EMİN HALUK AYHAN (Denizli) - Hayır, kullandınız da Müsteşarlığın uygun görüş yazısını isterim ben, bu kanunda yazıyor. Ben Bakanlar Kurulu şeyi diyorum.

MALİYE BAKANI NACİ AĞBAL (Bayburt) - Getiririz.

EMİN HALUK AYHAN (Denizli) - İşte, bunları kamuoyuyla paylaşsanız siz de rahatlayacaksınız. Şimdi "Ben nasılsa Bakanlar Kuruluyum, Hazineninkine gerek yok, kanunu da çiğnerim." dediğiniz zaman bunun bir oluru yok, önüne bakmak lazım.

Rakamlara girmeyeceğim baktığım zaman da. Dolayısıyla şimdi 3,52; bir özel sektörle ilgili kısmını merak ediyorum. Orada verilen taahhütte Hazine garanti verdi mi vermedi mi, ben o metinden anlamadım. Ben de anlamakta problem olabilir. Oradan gelecek yükler buraya gelecek, biz onu mu karşılayacağız? Belki siz onu hesap ettiniz, onu buraya koyacaksınız. Sadece buradan yapılan borç servisleri değil, özel sektörünki de var mı yok mu, onlara bakmak lazım. Yani işin detayında ne var, bilmediğimiz için o zaman problem hasıl oluyor, burada bu görüşmeler de devam ediyor. Hepimiz bir şeyler söylüyoruz, iş uzuyor. Hazırlıklı da gelinse bunun belki de bir şeyi olmazdı çabuk da çıkarırdınız. Neticede her birimiz beşer, onar dakika konuşacağız, "Hayır." dediğiniz zaman veya "Kabul ettik." dediğiniz zaman bu olay bitip gidecek. Ama bakın, nasıl Merkez Bankası Denetleme Kurulu olayında hakikaten sıkıntı çıktı, siz geri çekmek zorunda kaldınız. Hâlbuki hiçbir şeyi yoktu, başka bir zaman getirilip çok detaylı tartışılabilirdi. Onun da zaten bugün gelmesinde sıkıntı var. Eğer yapmak istiyorsanız Merkez Bankası buraya geldiğinde, Komisyona görüş bildirdiğinde veya sunum yaptığında o üyelere daha rahat anlatılabilirdi, ikna edilebilirdi. Akşamdan sabaha geliyor "Şunun için yaptık." diyor. Hakikaten o gerekçe bizi tatmin etmiyor.
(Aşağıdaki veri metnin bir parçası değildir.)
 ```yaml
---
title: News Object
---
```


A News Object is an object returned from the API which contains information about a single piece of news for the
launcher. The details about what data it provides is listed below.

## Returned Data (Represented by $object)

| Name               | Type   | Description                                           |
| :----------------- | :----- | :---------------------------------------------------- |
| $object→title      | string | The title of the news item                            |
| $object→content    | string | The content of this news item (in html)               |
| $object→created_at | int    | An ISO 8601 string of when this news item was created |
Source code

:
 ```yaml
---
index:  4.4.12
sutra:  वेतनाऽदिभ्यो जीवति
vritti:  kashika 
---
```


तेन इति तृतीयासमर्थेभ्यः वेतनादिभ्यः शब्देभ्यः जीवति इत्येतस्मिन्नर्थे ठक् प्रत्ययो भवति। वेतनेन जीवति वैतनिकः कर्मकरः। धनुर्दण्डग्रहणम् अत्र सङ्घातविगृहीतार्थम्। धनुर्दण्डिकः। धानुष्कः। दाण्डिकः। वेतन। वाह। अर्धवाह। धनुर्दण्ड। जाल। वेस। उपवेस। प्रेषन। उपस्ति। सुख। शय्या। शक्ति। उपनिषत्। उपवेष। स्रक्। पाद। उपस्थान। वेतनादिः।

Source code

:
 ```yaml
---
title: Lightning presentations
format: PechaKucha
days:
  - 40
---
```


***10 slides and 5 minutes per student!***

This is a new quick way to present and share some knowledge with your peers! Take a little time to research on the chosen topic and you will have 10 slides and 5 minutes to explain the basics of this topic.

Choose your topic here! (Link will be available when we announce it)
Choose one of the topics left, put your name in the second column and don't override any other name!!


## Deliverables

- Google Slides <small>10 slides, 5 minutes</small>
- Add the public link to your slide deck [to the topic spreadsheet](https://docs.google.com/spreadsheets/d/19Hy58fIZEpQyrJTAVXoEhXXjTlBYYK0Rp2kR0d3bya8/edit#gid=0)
Ya, muhalefet olarak belki uygun göreceğimiz düşünülebilir ama yani neticede sabahtan akşama, bir günde... Ben de danışacağıma açıyorum "Ya, burada, bu rakamda da ne vardı?" veya size soracağım veya ötekine soracağımı bilmem lazım, o kadar vakti de şey yapmam lazım. Ha, benim düşüncem bunu hani iki satır bir kanunla... Belki hani "Burada muhalefet de iktidar da uzlaştı, böyle yapıyorlar." falan diyerek dışarıya da bir görüntü verelim; bununda bir pozitif etkisi olur diye düşünüyorum.

Ben teşekkür ederim, sağ olun Başkanım.

BAŞKAN - Teşekkür ederim Sayın Ayhan.